# I'm not getting notifications when someone comments or quotes one of my posts.



## SmokinAl (Nov 12, 2017)

If someone quoted me & commented on my post, most of the time they were asking for advice.
When that happened I used to get a email message & I would know to go to that post & answer his question. Now I never get those kinds of messages & I feel bad that someone may think I'm ignoring them.
I'm also missing a lot of new threads that are posted. I always go right to recent, but there are a bunch of old threads in there & very few new ones.
Is there a place to click & see just new threads, not all new comments.
Al


----------



## Rings Я Us (Nov 12, 2017)

Mine stopped too.

I have the thing up there on my screen that turns red or shows a red number of quotes and likes alert , if someone likes or quotes me. That's all now.






Like so.. is all I get


----------



## dr k (Nov 12, 2017)

No emails for a few days.  At least I'm getting alerts now when I go to SMF.
-Kurt


----------



## WaterinHoleBrew (Nov 12, 2017)

I don't get them either Al!  A few weeks ago, I would get some but not all... Now it's none!


----------



## dirtsailor2003 (Nov 12, 2017)

I’m getting some but not many. I even went in and clicked off and clicked back on all the notifications.
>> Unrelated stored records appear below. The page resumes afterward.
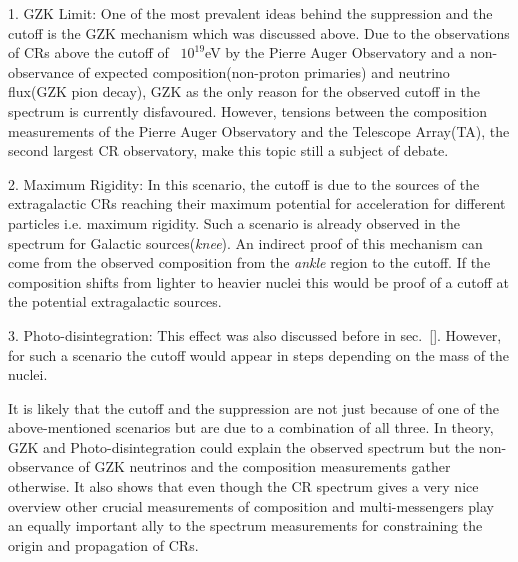 1. GZK Limit: One of the most prevalent ideas behind the suppression and the cutoff is the GZK mechanism which was discussed above. Due to the observations of CRs above the cutoff of ~$10^{19}$eV by the Pierre Auger Observatory and a non-observance of expected composition(non-proton primaries) and neutrino flux(GZK pion decay), GZK as the only reason for the observed cutoff in the spectrum is currently disfavoured. However, tensions between the composition measurements of the Pierre Auger Observatory and the Telescope Array(TA), the second largest CR observatory, make this topic still a subject of debate.

2. Maximum Rigidity: In this scenario, the cutoff is due to the sources of the extragalactic CRs reaching their maximum potential for acceleration for different particles i.e. maximum rigidity. Such a scenario is already observed in the spectrum for Galactic sources(\textit{knee}). An indirect proof of this mechanism can come from the observed composition from the \textit{ankle} region to the cutoff. If the composition shifts from lighter to heavier nuclei this would be proof of a cutoff at the potential extragalactic sources. 

3. Photo-disintegration: This effect was also discussed before in sec.~\ref{}. However, for such a scenario the cutoff would appear in steps depending on the mass of the nuclei. 

It is likely that the cutoff and the suppression are not just because of one of the above-mentioned scenarios but are due to a combination of all three. In theory, GZK and Photo-disintegration could explain the observed spectrum but the non-observance of GZK neutrinos and the composition measurements gather otherwise. It also shows that even though the CR spectrum gives a very nice overview other crucial measurements of composition and multi-messengers play an equally important ally to the spectrum measurements for constraining the origin and propagation of CRs.

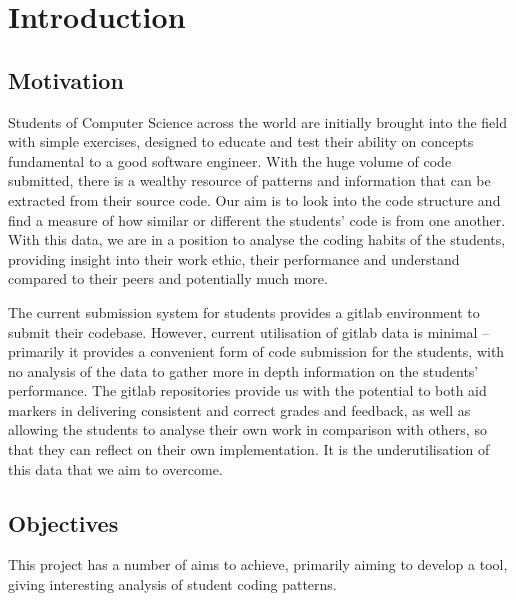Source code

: 
\chapter{Introduction} %

\label{Introduction} %


\section{Motivation}

Students of Computer Science across the world are initially brought into the field
with simple exercises, designed to educate and test their ability on concepts
fundamental to a good software engineer. With the huge volume of code submitted,
there is a wealthy resource of patterns and information that can be extracted
from their source code. Our aim is to look into the code structure and find
a measure of how similar or different the students' code is from one another.
With this data, we are in a position to analyse the coding habits of the students,
providing insight into their work ethic, their performance and understand compared
to their peers and potentially much more.

The current submission system for students provides a gitlab
environment to submit their codebase. However, current utilisation of gitlab 
data is minimal -- primarily it provides a
convenient form of code submission for the students, with no analysis of the 
data to gather more in depth information on the students' performance.
The gitlab repositories provide us with the potential to both aid markers
in delivering consistent and correct grades and feedback, as well as allowing
the students to analyse their own work in comparison with others, so that they
can reflect on their own implementation. It is the underutilisation of this
data that we aim to overcome.

\section{Objectives}
This project has a number of aims to achieve, primarily aiming to develop a 
tool, giving interesting analysis of student coding patterns. 


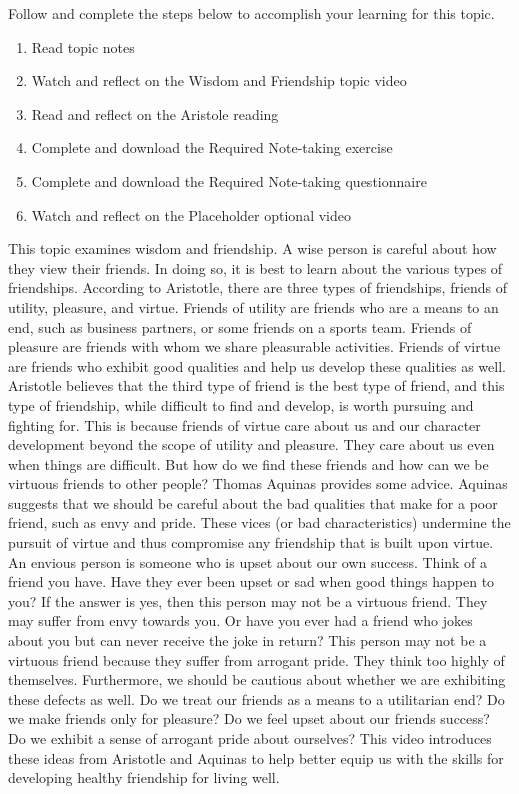 \documentclass[
]{book}
\providecommand{\tightlist}{%
  \setlength{\itemsep}{0pt}\setlength{\parskip}{0pt}}
\begin{document}
Follow and complete the steps below to accomplish your learning for this topic.

\begin{enumerate}
\def\labelenumi{\arabic{enumi}.}
\tightlist
\item
  Read topic notes
\item
  Watch and reflect on the Wisdom and Friendship topic video
\item
  Read and reflect on the Aristole reading
\item
  Complete and download the Required Note-taking exercise
\item
  Complete and download the Required Note-taking questionnaire
\item
  Watch and reflect on the Placeholder optional video
\end{enumerate}

This topic examines wisdom and friendship. A wise person is careful about how they view their friends. In doing so, it is best to learn about the various types of friendships. According to Aristotle, there are three types of friendships, friends of utility, pleasure, and virtue. Friends of utility are friends who are a means to an end, such as business partners, or some friends on a sports team. Friends of pleasure are friends with whom we share pleasurable activities. Friends of virtue are friends who exhibit good qualities and help us develop these qualities as well. Aristotle believes that the third type of friend is the best type of friend, and this type of friendship, while difficult to find and develop, is worth pursuing and fighting for. This is because friends of virtue care about us and our character development beyond the scope of utility and pleasure. They care about us even when things are difficult. But how do we find these friends and how can we be virtuous friends to other people? Thomas Aquinas provides some advice. Aquinas suggests that we should be careful about the bad qualities that make for a poor friend, such as envy and pride. These vices (or bad characteristics) undermine the pursuit of virtue and thus compromise any friendship that is built upon virtue. An envious person is someone who is upset about our own success. Think of a friend you have. Have they ever been upset or sad when good things happen to you? If the answer is yes, then this person may not be a virtuous friend. They may suffer from envy towards you. Or have you ever had a friend who jokes about you but can never receive the joke in return? This person may not be a virtuous friend because they suffer from arrogant pride. They think too highly of themselves. Furthermore, we should be cautious about whether we are exhibiting these defects as well. Do we treat our friends as a means to a utilitarian end? Do we make friends only for pleasure? Do we feel upset about our friends success? Do we exhibit a sense of arrogant pride about ourselves? This video introduces these ideas from Aristotle and Aquinas to help better equip us with the skills for developing healthy friendship for living well.
\end{document}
The search feature doesn’t work as good as the old one did either.


----------



## tropics (Nov 12, 2017)

I am not signed up for emails,most times my alerts work
Richie


----------



## motocrash (Nov 12, 2017)

Emails spotty and alerts whenever they feel like popping up it seems.Can be on here and then the next day come back and I see alerts from when I was on the day before that didn't pop up then.Strange - Dunno


----------



## Bearcarver (Nov 12, 2017)

I get a lot of alert emails all the time.

And Some guys ask me questions by starting a conversation (Like the old "PMs"). That's still the best way to get an answer if you don't want me to miss the question.

Bear


----------